Regulation of hepatic estrogen receptor isoform mRNA expression in rainbow trout (Oncorhynchus mykiss)

Abstract

The complete nuclear estrogen receptor family in rainbow trout consists of two subtypes (ERalpha and ERbeta) each of which consists of two isoforms (alpha1/alpha2 and beta1/beta2). Transcription rate and mRNA stability of ERalpha1 is affected by 17beta-estradiol (E2) but no information on estrogen regulation exists for the other isoforms. The objective of this study was to compare the mRNA expression patterns of the four ER isoforms in the liver of male trout and in immortalized trout hepatocyte lines (RTH-149 and SOB-15) treated with E2 or 17alpha-ethynylestradiol (EE2) using quantitative RT-PCR. To determine the in vivo dose-response, isogenic male trout were injected intra-peritoneally with 0, 1.5, 15 or 150 microg E2 or an equimolar amount of EE2 and the liver sampled 24 h later.

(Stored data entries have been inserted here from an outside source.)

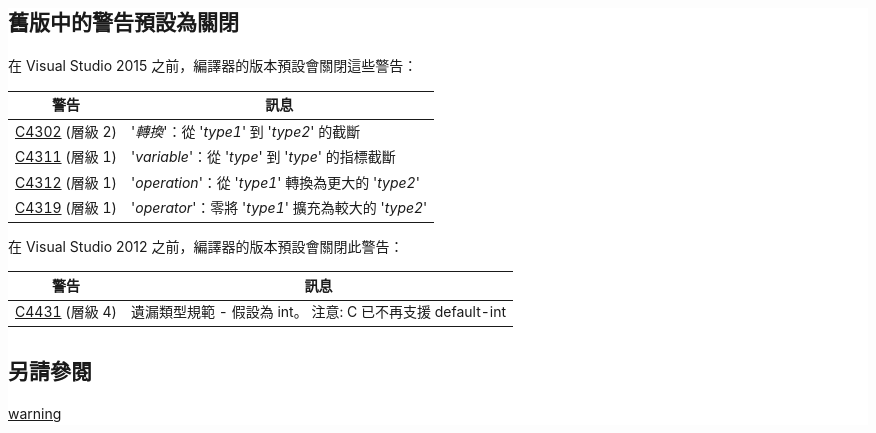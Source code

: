 ## <a name="warnings-off-by-default-in-earlier-versions"></a>舊版中的警告預設為關閉

在 Visual Studio 2015 之前，編譯器的版本預設會關閉這些警告：

|警告|訊息|
|-|-|
|[C4302](../error-messages/compiler-warnings/compiler-warning-level-2-c4302.md) (層級 2) |'*轉換*'：從 '*type1*' 到 '*type2*' 的截斷|
|[C4311](../error-messages/compiler-warnings/compiler-warning-level-1-c4311.md) (層級 1) |'*variable*'：從 '*type*' 到 '*type*' 的指標截斷|
|[C4312](../error-messages/compiler-warnings/compiler-warning-level-1-c4312.md) (層級 1) |'*operation*'：從 '*type1*' 轉換為更大的 '*type2*'|
|[C4319](../error-messages/compiler-warnings/compiler-warning-level-1-c4319.md) (層級 1) |'*operator*'：零將 '*type1*' 擴充為較大的 '*type2*'|

在 Visual Studio 2012 之前，編譯器的版本預設會關閉此警告：

|警告|訊息|
|-|-|
|[C4431](../error-messages/compiler-warnings/compiler-warning-level-4-c4431.md) (層級 4) |遺漏類型規範 - 假設為 int。 注意: C 已不再支援 default-int|

## <a name="see-also"></a>另請參閱

[warning](../preprocessor/warning.md)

Treatment with either E2 or EE2 significantly (p<0.05) increased the level of ERalpha1 mRNA at all doses tested compared to vehicle, while the response of mRNAs for the other three isoforms did not change. The in vitro dose-response was tested by treating both cell lines with 0, 0.1, 1.0 or 10.0 microM E2 for 48 h. In RTH-149 cells, ERalpha1, ERalpha2 and ERbeta2 mRNAs were significantly higher in cells incubated with 10 microM E2 as compared to cells treated with only vehicle (p<0.05). In SOB-15 cells, ERalpha2 and ERbeta1 mRNAs were significantly higher in cells incubated with 1.0 microM E2 as compared to cells incubated with only vehicle (p<0.05). These results support the conclusion that the mRNAs for the four ER isoforms respond differentially to estrogen regulation.